Task to carry out -
Where does the string "README" appear in the listing below? Copy every line where it does.

Dataset -
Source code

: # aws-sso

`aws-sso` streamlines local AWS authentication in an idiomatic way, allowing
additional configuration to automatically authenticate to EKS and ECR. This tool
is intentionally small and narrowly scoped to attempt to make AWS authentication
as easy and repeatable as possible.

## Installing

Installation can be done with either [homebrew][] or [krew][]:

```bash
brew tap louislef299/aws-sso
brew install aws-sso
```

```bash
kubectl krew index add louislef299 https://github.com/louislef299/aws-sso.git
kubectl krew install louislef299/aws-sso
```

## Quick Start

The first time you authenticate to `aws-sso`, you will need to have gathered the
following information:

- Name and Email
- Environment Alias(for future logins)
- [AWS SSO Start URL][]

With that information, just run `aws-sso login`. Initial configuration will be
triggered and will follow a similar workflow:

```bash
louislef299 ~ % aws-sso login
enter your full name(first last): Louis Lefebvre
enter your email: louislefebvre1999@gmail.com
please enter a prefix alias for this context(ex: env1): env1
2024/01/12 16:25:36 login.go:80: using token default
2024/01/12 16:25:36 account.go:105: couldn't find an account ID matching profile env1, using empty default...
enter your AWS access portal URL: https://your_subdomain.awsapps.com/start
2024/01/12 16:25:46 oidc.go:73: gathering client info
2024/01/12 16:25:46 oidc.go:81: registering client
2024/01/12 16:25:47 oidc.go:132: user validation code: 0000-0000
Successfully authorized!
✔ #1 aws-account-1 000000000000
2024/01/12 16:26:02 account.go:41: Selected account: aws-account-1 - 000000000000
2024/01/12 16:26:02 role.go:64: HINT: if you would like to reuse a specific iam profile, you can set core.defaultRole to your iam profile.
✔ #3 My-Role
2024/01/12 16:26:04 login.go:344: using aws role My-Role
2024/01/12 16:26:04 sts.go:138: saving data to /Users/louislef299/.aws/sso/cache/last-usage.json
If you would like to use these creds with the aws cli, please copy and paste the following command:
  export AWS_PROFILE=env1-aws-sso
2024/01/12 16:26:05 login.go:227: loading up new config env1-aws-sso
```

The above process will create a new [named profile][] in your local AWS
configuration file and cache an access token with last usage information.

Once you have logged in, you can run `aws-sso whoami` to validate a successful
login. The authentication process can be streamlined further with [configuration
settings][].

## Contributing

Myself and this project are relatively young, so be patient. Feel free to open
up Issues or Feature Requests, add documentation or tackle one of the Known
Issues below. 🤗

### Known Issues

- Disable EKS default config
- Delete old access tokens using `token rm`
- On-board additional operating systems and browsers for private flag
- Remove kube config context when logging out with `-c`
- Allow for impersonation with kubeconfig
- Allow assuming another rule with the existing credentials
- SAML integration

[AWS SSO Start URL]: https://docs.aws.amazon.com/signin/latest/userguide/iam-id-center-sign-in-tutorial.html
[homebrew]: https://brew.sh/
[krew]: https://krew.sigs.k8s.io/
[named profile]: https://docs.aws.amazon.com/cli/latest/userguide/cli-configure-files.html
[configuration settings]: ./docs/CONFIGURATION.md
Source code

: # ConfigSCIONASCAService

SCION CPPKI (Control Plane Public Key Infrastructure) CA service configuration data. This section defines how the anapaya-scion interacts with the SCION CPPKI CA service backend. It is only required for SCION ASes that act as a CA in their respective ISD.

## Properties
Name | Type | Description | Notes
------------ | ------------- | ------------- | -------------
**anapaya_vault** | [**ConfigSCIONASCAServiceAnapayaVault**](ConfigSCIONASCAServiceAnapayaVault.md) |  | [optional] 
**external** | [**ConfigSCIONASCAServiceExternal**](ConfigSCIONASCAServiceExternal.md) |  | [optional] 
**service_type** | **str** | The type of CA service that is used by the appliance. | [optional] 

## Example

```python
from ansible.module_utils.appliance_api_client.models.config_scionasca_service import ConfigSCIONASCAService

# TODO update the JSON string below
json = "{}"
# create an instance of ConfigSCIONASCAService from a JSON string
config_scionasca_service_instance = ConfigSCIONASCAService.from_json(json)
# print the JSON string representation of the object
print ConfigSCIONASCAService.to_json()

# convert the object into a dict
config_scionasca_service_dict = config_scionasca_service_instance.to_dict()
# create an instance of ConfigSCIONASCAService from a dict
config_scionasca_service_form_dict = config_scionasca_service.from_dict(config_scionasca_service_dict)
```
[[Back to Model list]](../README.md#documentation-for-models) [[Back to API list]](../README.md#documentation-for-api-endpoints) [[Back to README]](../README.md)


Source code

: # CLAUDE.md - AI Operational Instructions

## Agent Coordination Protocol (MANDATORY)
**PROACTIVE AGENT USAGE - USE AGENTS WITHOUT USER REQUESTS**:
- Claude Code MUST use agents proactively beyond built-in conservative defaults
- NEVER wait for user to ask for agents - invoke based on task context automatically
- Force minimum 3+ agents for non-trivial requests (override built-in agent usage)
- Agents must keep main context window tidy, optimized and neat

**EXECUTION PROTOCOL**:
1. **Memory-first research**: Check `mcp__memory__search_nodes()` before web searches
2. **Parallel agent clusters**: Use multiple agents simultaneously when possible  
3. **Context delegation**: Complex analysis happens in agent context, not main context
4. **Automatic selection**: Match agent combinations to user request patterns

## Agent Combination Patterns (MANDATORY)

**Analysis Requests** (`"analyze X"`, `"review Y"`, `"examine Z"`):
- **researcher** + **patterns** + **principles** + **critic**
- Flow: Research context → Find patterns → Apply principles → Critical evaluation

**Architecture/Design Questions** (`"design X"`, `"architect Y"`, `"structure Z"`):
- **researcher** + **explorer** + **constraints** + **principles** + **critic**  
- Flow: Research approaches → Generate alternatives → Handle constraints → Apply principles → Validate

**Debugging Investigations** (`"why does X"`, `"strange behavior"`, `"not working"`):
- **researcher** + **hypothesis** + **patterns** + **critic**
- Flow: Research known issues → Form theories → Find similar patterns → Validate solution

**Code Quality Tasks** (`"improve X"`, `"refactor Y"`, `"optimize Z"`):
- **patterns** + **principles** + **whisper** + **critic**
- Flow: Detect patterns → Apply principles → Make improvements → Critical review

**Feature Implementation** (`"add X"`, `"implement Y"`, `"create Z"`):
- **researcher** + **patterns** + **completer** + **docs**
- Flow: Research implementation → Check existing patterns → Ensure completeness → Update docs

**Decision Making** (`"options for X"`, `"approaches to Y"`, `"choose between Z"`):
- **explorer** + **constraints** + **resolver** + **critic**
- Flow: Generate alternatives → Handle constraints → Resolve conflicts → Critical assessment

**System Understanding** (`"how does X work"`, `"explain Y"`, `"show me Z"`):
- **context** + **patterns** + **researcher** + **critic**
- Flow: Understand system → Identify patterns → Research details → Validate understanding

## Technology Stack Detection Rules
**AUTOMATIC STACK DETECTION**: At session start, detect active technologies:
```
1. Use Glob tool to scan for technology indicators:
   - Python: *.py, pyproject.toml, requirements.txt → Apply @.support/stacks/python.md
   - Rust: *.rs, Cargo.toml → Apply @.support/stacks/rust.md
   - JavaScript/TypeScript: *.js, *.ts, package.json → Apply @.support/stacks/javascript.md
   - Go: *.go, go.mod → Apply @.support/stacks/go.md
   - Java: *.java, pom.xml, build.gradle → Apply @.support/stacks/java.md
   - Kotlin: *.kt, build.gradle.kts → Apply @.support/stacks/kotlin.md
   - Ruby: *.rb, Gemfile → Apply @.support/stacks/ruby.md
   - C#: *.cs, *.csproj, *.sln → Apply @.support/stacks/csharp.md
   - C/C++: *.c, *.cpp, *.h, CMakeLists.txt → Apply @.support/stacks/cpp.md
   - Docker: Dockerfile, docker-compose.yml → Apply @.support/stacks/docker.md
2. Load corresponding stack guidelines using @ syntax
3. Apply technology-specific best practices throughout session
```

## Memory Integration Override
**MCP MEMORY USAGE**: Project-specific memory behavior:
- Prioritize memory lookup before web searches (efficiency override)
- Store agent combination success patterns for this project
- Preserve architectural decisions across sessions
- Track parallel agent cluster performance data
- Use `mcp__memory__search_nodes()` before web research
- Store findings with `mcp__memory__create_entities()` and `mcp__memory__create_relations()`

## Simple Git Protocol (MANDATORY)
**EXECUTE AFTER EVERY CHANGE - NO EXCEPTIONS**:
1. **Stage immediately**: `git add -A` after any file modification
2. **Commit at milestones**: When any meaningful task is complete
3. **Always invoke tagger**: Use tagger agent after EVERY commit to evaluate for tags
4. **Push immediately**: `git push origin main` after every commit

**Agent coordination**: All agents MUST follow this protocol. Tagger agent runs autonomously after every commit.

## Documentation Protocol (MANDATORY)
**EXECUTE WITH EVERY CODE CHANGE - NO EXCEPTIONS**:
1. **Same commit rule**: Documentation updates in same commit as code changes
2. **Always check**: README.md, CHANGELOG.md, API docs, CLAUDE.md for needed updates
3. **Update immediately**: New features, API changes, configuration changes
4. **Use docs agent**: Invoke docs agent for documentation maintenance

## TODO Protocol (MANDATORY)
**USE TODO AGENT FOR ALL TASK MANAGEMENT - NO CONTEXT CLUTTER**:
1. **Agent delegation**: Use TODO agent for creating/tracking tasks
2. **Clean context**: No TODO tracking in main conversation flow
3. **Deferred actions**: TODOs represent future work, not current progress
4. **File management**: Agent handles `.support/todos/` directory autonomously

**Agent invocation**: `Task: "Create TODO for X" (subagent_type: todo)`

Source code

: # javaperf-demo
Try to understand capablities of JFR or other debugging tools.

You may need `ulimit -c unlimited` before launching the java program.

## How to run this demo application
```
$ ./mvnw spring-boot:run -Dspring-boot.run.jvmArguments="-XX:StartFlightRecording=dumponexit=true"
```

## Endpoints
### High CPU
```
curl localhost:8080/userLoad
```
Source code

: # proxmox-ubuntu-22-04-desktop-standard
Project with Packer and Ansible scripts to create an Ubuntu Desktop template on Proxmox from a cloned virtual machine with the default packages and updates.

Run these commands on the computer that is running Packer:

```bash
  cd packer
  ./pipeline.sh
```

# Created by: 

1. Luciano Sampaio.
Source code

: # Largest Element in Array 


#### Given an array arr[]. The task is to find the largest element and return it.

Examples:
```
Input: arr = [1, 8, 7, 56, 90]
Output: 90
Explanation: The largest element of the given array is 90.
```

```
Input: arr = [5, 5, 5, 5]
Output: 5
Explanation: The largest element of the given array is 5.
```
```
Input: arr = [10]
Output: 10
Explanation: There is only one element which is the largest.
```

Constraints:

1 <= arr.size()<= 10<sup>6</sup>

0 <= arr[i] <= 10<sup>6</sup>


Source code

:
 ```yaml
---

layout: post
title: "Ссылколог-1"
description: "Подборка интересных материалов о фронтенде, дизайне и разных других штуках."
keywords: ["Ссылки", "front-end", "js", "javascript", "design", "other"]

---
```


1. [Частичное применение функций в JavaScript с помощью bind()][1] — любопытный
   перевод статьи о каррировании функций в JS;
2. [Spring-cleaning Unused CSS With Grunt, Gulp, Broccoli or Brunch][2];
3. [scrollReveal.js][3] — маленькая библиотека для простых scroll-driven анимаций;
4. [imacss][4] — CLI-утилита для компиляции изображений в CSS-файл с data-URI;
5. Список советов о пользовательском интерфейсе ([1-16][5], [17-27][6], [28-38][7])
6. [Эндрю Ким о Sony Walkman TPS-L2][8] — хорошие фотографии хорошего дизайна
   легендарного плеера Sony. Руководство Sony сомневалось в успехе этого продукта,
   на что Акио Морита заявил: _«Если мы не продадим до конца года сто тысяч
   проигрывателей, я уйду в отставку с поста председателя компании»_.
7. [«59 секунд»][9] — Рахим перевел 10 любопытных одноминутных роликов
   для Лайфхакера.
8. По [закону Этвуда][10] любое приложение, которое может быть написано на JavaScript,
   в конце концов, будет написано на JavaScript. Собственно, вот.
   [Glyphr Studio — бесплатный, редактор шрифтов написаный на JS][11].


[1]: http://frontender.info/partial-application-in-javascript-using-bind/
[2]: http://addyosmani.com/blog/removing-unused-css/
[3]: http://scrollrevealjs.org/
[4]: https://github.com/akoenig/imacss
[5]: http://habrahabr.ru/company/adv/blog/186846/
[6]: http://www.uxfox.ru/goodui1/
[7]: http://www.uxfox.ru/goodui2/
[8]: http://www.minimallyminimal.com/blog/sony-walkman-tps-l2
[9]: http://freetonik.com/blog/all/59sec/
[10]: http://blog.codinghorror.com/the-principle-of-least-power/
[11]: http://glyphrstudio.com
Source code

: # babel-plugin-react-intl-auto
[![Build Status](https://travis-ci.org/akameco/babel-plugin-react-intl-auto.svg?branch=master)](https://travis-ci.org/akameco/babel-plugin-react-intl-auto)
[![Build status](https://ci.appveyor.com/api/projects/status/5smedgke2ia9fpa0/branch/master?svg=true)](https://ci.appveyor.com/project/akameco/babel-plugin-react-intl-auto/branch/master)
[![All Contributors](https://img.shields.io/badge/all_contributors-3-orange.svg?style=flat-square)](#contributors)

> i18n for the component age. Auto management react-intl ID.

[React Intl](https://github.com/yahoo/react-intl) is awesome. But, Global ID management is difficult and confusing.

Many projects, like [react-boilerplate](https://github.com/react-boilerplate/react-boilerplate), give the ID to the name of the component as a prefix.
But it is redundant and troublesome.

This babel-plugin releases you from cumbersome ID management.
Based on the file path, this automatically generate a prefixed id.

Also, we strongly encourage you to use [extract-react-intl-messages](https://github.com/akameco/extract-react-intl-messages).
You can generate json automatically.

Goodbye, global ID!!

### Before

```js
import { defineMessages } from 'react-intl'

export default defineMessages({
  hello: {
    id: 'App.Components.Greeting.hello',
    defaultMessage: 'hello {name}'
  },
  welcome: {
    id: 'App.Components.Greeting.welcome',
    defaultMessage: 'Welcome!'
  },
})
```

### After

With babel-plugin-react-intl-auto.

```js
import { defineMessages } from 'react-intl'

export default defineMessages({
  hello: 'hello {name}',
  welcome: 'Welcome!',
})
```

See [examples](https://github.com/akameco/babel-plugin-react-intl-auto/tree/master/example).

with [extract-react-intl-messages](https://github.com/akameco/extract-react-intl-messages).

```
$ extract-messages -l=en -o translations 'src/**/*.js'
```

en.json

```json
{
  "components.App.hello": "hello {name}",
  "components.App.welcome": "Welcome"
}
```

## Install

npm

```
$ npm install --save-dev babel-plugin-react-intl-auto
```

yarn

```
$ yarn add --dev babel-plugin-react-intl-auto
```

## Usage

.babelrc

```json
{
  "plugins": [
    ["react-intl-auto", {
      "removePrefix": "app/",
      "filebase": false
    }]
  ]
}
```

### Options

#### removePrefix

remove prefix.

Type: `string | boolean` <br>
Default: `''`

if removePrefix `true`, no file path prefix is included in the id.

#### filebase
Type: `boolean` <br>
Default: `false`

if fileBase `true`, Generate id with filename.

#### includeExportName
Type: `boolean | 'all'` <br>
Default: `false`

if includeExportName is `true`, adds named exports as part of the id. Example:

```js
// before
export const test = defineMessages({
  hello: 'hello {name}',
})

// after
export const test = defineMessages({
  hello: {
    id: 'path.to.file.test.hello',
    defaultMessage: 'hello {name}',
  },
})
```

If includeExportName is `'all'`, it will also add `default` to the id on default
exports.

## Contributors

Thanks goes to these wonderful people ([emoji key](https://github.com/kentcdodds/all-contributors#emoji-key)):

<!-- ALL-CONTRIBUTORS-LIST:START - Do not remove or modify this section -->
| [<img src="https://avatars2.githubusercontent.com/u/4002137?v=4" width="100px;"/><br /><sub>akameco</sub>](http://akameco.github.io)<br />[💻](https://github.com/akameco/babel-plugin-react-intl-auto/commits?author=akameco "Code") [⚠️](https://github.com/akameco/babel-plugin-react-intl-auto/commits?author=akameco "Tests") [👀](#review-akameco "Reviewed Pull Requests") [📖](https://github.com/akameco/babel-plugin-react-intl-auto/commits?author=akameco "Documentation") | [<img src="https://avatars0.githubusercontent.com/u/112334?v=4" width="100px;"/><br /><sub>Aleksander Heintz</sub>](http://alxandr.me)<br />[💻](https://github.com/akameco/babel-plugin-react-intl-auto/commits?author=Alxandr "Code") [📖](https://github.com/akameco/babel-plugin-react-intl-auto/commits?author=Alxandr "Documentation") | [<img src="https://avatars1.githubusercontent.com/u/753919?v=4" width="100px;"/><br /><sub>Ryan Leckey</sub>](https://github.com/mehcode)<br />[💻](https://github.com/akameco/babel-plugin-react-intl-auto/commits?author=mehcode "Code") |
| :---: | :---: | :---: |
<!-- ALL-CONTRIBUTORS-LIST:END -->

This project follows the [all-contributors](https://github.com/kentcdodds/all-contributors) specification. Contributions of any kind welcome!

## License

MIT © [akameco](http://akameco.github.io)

Solution for this task -
[[Back to Model list]](../README.md#documentation-for-models) [[Back to API list]](../README.md#documentation-for-api-endpoints) [[Back to README]](../README.md)
2. **Always check**: README.md, CHANGELOG.md, API docs, CLAUDE.md for needed updates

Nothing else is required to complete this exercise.